The Science of Weight Loss
Calories. You count them, cut them, obsess about them – but do you know what they actually are? Nutritionally speaking, calories are a measurement of energy. This energy, present in foods and beverages, is burned to keep your body working and moving or else stored as fat for later use. If you consume fewer calories than you burn, you’ll lose weight. If you consume more than you burn, you’ll gain weight. It’s just that simple.
Since one pound of body weight equals about 3,500 calories, to lose that pound you have to either decrease your intake by 3,500 calories or burn 3,500 calories through exercise (or do a combo of cutting calories and upping exercise), over a period of time. If you drop 500 calories a day, for example, you’ll lose one pound in a week (500 calories x 7 days = 3,500 calories lost).

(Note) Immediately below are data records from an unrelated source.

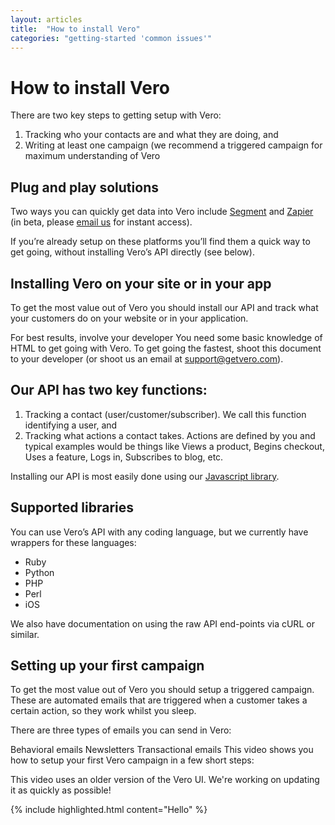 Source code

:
 ```yaml
---
layout: articles
title:  "How to install Vero"
categories: "getting-started 'common issues'"
---
```


# How to install Vero

There are two key steps to getting setup with Vero:

1. Tracking who your contacts are and what they are doing, and
2. Writing at least one campaign (we recommend a triggered campaign for maximum understanding of Vero

## Plug and play solutions

Two ways you can quickly get data into Vero include [Segment]({{site.data.links['segment']}}) and [Zapier]({{site.data.links['zapier']}}) (in beta, please [email us]({{site.data.links['email_us']}}) for instant access).

If you’re already setup on these platforms you’ll find them a quick way to get going, without installing Vero’s API directly (see below).

## Installing Vero on your site or in your app

To get the most value out of Vero you should install our API and track what your customers do on your website or in your application.


For best results, involve your developer
You need some basic knowledge of HTML to get going with Vero. To get going the fastest, shoot this document to your developer (or shoot us an email at support@getvero.com).

## Our API has two key functions:

1. Tracking a contact (user/customer/subscriber). We call this function identifying a user, and
2. Tracking what actions a contact takes. Actions are defined by you and typical examples would be things like Views a product, Begins checkout, Uses a feature, Logs in, Subscribes to blog, etc.

Installing our API is most easily done using our [Javascript library]({{site.data.links['vero_api']}}).

## Supported libraries

You can use Vero’s API with any coding language, but we currently have wrappers for these languages:

- Ruby
- Python
- PHP
- Perl
- iOS

We also have documentation on using the raw API end-points via cURL or similar.

## Setting up your first campaign

To get the most value out of Vero you should setup a triggered campaign. These are automated emails that are triggered when a customer takes a certain action, so they work whilst you sleep.

There are three types of emails you can send in Vero:

Behavioral emails
Newsletters
Transactional emails
This video shows you how to setup your first Vero campaign in a few short steps:

This video uses an older version of the Vero UI. We're working on updating it as quickly as possible!

{% include highlighted.html content="Hello" %}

If cutting calories leads to weight loss, then drastically cutting calories must lead to very fast weight loss, right? Wrong. First, an extreme diet leads to insatiable hunger, priming you for a major diet setback, like a food binge. Even worse, when you don’t’ eat enough calories, you send your body into starvation mode. Your metabolism slows down so your “starving” body can maintain its weight. And that’s not all. When you start eating normally again, your metabolism will remain sluggish for a time; that means you will regain weight quickly as your body efficiently stores the suddenly increased calories as fat.
The trick is to create a calorie deficit so you lose weight at a healthy pace – about one to two pounds per week.
If you like most people, you have no idea how much food you consume on a day-to-day basis. Thanks to multitasking, grabbing snacks on the go, scarfing down your kids leftovers, and various other weight-loss saboteurs, it’s hard to keep track of what you eat. Maybe you indulge in more sweets at work because you coworker keeps a candy jar on her desk. Perhaps you have French fries several times a week because you pass McDonald’s on the way home. Or maybe every time you worry about money, you retreat to the kitchen for ice cream. But once you begin to notice your patterns, you can figure out ways to change them.
Remember, your goal is to drop weight at a healthy (and achievable!) rate of about one to two pounds per week. So, while it might seem like a swell idea to combine every tip to try to peel off the pounds in just a few days, if you do, you’ll quickly learn it’s not only impossible, it’s also miserable to even try.